Wednesday, December 06, 2017

Jay Mathews' Sisyphean Defense of KIPP

Even as the drumbeat grows louder each day against the dehumanizing "no excuses" charter reform schools, the Washington Post's Jay Mathews holds out in his cushioned cell of corporate reportage that is designed to intercept and deaden any protest against Jay's favorite billion dollar corporate welfare charity, the KIPP Foundation. 

For Jay's skinny-ties-and-white-socks generation of old privileged white guys, the allure of the KIPP Model has always been KIPP's false promise to dissolve the education problem of the disadvantaged without the need to implement expensive, unpopular (among whites) social and economic interventions that acknowledge poverty as a systemic cause for education deficits.  Following a long tradition of racist social policy, the KIPP Model treats the multitudinous manifestations of poverty as resulting from cultural and character deficiencies among the poor, which must be stringently treated with abrasive behavioral solvents that break down the nasty residues left by poverty.  In other words, cleanse the children's character/culture, rather than doing something about ending child poverty.

The KIPP Model's miseducative and racist whitewash is implemented by white-girl schoolteachers who are marginally prepared and tyrannically managed by white male overseers.  Whether employed by Success Academy or KIPP or Uncommon Schools one of the other KIPP knock-offs, the KIPP Model claims to wash away the cultural grime of the poor, thus leaving behind middle class versions of black and brown children whose character has been fortified by pipe dreams of Ivy League colleges that, unbeknownst to them, remain the inherited intellectual preserves of the elite.

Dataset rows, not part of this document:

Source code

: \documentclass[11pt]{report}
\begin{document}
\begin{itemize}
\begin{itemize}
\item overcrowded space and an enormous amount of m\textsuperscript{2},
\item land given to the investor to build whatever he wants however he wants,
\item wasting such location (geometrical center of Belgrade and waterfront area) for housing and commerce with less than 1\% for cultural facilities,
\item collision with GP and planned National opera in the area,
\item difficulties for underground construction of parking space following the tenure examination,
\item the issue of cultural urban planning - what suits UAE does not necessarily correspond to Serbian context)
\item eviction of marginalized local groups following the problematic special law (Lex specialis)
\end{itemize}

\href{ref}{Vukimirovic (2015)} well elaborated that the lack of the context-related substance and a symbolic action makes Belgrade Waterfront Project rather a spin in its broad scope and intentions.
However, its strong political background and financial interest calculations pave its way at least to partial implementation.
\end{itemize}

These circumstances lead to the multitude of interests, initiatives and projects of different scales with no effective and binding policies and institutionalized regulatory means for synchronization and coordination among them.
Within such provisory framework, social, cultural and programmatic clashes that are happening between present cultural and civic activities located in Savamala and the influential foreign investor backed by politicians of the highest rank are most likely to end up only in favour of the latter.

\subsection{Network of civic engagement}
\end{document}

When a new book appears that is critical of the KIPP Model's callous disregard for democratic values, humane treatment of children, and responsible public accountability for the billions of public dollars sent each year to the KIPP Model corporate hell schools, Jay is quick to spin, defend, and, otherwise, try to upend any such criticism, whether empirically based or logically argued.  He tried as much when my book came out last year (my responses here and here), and this week he has once again sprung to KIPP's defense following the publication this fall of another book that criticizes KIPP's dehumanizing and racist practices.

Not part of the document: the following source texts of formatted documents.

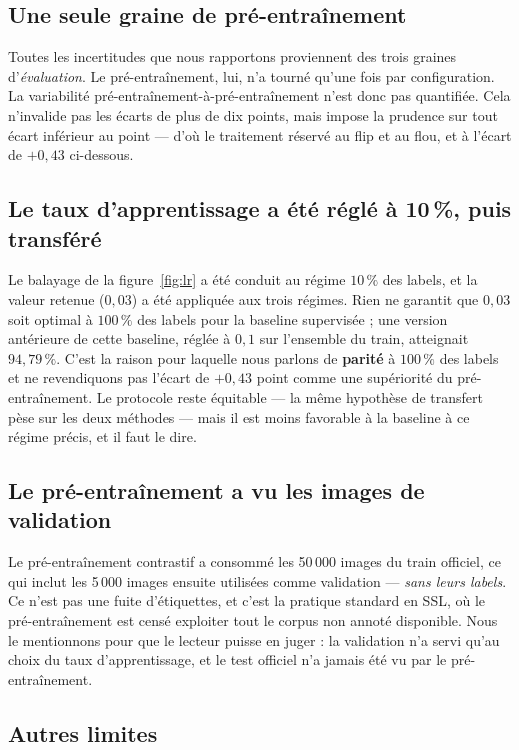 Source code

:\documentclass[11pt,a4paper]{article}
\begin{document}
\subsection{Une seule graine de pré-entraînement}

Toutes les incertitudes que nous rapportons proviennent des trois graines d'\emph{évaluation}.
Le pré-entraînement, lui, n'a tourné qu'une fois par configuration. La variabilité
pré-entraînement-à-pré-entraînement n'est donc pas quantifiée. Cela n'invalide pas les
écarts de plus de dix points, mais impose la prudence sur tout écart inférieur au point ---
d'où le traitement réservé au flip et au flou, et à l'écart de $+0{,}43$ ci-dessous.

\subsection{Le taux d'apprentissage a été réglé à 10\,\%, puis transféré}

Le balayage de la figure~\ref{fig:lr} a été conduit au régime $10\,\%$ des labels, et la
valeur retenue ($0{,}03$) a été appliquée aux trois régimes. Rien ne garantit que $0{,}03$
soit optimal à $100\,\%$ des labels pour la baseline supervisée ; une version antérieure de
cette baseline, réglée à $0{,}1$ sur l'ensemble du train, atteignait $94{,}79\,\%$. C'est la
raison pour laquelle nous parlons de \textbf{parité} à $100\,\%$ des labels et ne
revendiquons pas l'écart de $+0{,}43$ point comme une supériorité du pré-entraînement. Le
protocole reste équitable --- la même hypothèse de transfert pèse sur les deux méthodes ---
mais il est moins favorable à la baseline à ce régime précis, et il faut le dire.

\subsection{Le pré-entraînement a vu les images de validation}

Le pré-entraînement contrastif a consommé les 50\,000 images du train officiel, ce qui
inclut les 5\,000 images ensuite utilisées comme validation --- \emph{sans leurs labels}. Ce
n'est pas une fuite d'étiquettes, et c'est la pratique standard en SSL, où le
pré-entraînement est censé exploiter tout le corpus non annoté disponible. Nous le
mentionnons pour que le lecteur puisse en juger : la validation n'a servi qu'au choix du
taux d'apprentissage, et le test officiel n'a jamais été vu par le pré-entraînement.

\subsection{Autres limites}
\end{document}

Try as he may, however, Jay has no way to refute the glaring fact that the KIPP Model embraces apartheid schooling for black and brown disadvantaged children.  In responding to the observation that KIPP is "segregated by design," Mathews whines this week that KIPPs are "mostly located in low income neighborhoods where children need better instruction." 

Indeed.  Schools using the KIPP Model are intent upon making the case that segregation and poverty don't matter, and that test scores can be wrung out of the poorest and most isolated communities, thus proving that working harder and being nicer are all that is required to upend generations of institutional racism.  KIPP, in fact, goes looking for these poorest communities when deciding upon new KIPP locations.  For in poor communities of color, KIPP encounters the least resistance to inhumane practices that middle class parents would never allow, and in the poorest communities KIPP managers encounter minimal amounts of oversight and accountability.  There they have free rein to impose their draconian and corrupt experiments.

It is in these poor communities that KIPP is free to exercise its extreme paternalism and zero tolerance programs that require total compliance among children and parents, where the goals of intellectual and ethical development are displaced by a rigid and isolating corporate character training that places blame for society's most egregious moral failures of the past or future at the feet of the most vulnerable children who are expected to blame themselves should they fail to live up to KIPP's expectations.

At some point, we may assume that Jay will stop pretending that his feigned stupidity will protect him from the culpability that he shares in KIPPs' crimes against children.  Or maybe not.